## Plain-text document sources

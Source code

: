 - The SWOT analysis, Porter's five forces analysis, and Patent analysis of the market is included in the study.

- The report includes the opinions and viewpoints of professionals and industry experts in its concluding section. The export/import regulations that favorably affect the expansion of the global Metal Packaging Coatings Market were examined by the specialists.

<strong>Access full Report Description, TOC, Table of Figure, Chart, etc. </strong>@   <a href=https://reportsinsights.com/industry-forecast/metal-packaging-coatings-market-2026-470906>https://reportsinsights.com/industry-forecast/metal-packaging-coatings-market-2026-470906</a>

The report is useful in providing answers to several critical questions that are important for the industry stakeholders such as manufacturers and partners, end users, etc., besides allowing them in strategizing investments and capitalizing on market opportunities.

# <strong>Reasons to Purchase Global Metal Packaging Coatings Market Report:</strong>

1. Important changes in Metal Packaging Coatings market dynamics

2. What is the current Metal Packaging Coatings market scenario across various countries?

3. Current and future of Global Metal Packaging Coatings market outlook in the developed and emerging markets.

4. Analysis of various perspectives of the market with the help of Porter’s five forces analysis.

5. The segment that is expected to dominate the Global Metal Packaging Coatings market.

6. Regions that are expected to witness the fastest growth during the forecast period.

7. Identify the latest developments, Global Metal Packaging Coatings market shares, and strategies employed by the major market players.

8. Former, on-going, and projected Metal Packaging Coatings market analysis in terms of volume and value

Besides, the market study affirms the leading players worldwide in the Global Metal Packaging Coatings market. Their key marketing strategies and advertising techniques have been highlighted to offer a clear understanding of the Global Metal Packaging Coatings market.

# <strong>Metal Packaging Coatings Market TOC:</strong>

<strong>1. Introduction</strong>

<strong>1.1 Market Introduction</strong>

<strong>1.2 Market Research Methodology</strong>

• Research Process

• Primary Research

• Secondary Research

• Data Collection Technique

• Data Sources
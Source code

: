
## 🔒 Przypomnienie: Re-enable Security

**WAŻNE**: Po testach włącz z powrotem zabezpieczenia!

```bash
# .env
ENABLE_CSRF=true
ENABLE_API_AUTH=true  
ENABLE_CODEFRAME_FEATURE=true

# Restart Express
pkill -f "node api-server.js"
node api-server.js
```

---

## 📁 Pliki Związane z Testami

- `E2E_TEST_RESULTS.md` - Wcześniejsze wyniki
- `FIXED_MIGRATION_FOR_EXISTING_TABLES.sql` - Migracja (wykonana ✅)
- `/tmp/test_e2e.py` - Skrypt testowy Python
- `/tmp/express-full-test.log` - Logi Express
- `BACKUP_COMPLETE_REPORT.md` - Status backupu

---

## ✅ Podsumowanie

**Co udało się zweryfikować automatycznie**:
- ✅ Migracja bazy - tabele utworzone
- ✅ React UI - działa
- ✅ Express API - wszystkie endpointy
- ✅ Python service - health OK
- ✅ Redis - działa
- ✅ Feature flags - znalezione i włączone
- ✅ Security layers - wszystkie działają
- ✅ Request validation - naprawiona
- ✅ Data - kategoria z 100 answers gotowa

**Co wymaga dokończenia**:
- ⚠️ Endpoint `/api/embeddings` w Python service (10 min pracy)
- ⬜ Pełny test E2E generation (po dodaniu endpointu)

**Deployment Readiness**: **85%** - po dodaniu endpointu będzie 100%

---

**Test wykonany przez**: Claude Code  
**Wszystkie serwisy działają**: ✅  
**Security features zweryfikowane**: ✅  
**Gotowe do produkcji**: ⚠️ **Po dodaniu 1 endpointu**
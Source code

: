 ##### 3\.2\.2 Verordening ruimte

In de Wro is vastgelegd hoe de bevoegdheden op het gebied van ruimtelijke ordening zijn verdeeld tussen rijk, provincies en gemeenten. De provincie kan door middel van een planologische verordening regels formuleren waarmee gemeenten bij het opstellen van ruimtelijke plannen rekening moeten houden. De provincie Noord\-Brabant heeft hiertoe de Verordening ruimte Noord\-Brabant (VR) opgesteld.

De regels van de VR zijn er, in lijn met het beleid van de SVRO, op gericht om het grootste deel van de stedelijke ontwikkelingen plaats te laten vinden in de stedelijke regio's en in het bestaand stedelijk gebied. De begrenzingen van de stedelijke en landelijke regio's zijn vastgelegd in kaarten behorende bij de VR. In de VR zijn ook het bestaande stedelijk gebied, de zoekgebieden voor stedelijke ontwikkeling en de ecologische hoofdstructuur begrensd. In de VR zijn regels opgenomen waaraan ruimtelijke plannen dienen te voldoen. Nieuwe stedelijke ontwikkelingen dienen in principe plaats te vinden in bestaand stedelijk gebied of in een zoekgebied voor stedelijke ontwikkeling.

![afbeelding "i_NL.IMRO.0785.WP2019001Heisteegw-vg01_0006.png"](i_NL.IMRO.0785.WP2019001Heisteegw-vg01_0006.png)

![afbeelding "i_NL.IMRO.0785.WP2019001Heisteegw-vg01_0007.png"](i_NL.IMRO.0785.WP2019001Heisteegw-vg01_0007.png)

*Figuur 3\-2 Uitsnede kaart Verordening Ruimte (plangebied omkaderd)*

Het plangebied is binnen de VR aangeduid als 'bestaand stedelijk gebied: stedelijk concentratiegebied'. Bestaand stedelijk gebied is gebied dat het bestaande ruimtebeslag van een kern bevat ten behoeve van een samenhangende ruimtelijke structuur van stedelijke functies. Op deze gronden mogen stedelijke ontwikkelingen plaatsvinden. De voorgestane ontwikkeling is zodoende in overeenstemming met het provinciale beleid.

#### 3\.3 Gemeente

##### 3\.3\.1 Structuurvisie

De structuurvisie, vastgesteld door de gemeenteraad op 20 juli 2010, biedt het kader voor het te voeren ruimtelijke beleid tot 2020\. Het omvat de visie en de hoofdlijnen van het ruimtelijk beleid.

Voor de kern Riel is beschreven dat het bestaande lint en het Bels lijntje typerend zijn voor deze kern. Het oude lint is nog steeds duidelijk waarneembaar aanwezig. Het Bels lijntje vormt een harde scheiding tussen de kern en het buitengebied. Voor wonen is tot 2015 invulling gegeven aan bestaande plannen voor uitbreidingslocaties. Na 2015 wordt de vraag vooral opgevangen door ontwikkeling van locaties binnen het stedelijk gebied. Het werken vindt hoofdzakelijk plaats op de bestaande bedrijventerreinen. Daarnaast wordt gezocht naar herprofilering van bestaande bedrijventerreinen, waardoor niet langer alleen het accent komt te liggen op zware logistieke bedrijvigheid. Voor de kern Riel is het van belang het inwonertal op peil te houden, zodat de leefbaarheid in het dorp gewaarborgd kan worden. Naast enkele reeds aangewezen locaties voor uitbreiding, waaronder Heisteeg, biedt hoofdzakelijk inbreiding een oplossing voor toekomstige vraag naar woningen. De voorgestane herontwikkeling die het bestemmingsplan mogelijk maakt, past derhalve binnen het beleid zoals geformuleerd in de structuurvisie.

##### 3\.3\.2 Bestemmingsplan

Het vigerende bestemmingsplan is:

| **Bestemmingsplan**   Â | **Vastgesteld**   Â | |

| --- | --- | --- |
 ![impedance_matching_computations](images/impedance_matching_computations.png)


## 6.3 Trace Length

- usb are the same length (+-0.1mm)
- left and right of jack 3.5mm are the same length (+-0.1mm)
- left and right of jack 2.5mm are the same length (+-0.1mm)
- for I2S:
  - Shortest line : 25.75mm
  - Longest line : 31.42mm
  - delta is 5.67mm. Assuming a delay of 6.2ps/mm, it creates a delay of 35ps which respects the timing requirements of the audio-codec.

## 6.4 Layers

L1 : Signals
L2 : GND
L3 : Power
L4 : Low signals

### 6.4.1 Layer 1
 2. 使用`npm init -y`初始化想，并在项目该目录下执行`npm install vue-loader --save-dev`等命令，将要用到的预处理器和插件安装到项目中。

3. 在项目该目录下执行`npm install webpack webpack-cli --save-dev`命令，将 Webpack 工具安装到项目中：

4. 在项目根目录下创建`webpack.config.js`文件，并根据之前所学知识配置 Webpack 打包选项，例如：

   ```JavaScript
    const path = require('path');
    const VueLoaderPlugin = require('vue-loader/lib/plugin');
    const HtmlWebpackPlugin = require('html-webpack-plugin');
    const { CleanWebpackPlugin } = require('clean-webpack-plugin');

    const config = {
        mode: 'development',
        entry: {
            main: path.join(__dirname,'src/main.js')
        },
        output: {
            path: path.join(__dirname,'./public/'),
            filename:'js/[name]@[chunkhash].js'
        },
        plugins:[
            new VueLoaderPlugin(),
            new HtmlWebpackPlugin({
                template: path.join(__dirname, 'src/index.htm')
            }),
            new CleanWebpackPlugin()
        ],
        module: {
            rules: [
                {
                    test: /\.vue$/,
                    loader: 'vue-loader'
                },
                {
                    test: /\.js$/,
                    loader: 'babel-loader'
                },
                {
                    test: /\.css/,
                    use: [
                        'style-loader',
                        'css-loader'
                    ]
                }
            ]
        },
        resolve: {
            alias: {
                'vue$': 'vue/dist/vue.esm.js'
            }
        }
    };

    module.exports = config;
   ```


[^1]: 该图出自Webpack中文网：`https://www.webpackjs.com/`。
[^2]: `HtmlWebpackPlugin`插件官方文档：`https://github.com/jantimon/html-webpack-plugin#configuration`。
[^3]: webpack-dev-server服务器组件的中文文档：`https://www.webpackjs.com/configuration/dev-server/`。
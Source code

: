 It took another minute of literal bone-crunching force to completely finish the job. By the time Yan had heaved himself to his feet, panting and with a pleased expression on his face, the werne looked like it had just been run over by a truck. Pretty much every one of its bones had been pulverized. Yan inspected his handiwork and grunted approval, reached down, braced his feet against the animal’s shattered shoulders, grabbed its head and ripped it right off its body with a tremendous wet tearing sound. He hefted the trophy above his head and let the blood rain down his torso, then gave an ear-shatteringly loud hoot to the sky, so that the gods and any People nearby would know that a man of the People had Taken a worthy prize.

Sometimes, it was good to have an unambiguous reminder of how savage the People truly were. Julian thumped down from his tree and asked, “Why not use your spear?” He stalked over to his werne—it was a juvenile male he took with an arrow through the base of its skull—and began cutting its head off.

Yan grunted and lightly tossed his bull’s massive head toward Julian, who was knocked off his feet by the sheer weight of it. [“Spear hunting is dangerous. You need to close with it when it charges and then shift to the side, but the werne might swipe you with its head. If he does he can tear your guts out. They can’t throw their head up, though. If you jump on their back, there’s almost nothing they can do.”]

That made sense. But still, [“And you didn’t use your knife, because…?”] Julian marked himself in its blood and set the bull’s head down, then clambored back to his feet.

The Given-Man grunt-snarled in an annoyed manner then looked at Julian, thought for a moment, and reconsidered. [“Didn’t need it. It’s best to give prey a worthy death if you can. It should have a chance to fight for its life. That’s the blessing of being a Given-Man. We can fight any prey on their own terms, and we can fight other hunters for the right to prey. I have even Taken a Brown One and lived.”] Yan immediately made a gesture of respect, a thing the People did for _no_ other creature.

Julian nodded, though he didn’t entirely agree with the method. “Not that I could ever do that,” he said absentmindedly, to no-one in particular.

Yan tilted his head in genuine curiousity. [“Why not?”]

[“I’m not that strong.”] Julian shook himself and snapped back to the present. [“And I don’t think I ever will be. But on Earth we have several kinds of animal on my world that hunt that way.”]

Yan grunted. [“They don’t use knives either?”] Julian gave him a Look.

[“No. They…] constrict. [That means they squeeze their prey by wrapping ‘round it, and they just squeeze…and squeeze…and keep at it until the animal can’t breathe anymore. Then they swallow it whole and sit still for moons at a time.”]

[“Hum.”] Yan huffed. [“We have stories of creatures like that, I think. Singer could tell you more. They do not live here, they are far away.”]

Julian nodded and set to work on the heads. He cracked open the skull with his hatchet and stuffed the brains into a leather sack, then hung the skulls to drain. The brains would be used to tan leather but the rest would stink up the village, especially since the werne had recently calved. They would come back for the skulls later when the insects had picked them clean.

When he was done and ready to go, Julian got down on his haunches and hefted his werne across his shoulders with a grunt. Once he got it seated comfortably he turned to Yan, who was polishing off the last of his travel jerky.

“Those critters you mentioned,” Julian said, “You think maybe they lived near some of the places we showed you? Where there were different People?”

## What is required
All that is wanted is the run of lines from the start of the data through the line containing "# <strong>Metal Packaging", copied word for word.

## Written reply
Source code

: - The SWOT analysis, Porter's five forces analysis, and Patent analysis of the market is included in the study.

- The report includes the opinions and viewpoints of professionals and industry experts in its concluding section. The export/import regulations that favorably affect the expansion of the global Metal Packaging Coatings Market were examined by the specialists.

<strong>Access full Report Description, TOC, Table of Figure, Chart, etc. </strong>@   <a href=https://reportsinsights.com/industry-forecast/metal-packaging-coatings-market-2026-470906>https://reportsinsights.com/industry-forecast/metal-packaging-coatings-market-2026-470906</a>

The report is useful in providing answers to several critical questions that are important for the industry stakeholders such as manufacturers and partners, end users, etc., besides allowing them in strategizing investments and capitalizing on market opportunities.

# <strong>Reasons to Purchase Global Metal Packaging Coatings Market Report:</strong>

1. Important changes in Metal Packaging Coatings market dynamics

2. What is the current Metal Packaging Coatings market scenario across various countries?

3. Current and future of Global Metal Packaging Coatings market outlook in the developed and emerging markets.

4. Analysis of various perspectives of the market with the help of Porter’s five forces analysis.

5. The segment that is expected to dominate the Global Metal Packaging Coatings market.

6. Regions that are expected to witness the fastest growth during the forecast period.

7. Identify the latest developments, Global Metal Packaging Coatings market shares, and strategies employed by the major market players.

8. Former, on-going, and projected Metal Packaging Coatings market analysis in terms of volume and value

Besides, the market study affirms the leading players worldwide in the Global Metal Packaging Coatings market. Their key marketing strategies and advertising techniques have been highlighted to offer a clear understanding of the Global Metal Packaging Coatings market.

# <strong>Metal Packaging Coatings Market TOC:</strong>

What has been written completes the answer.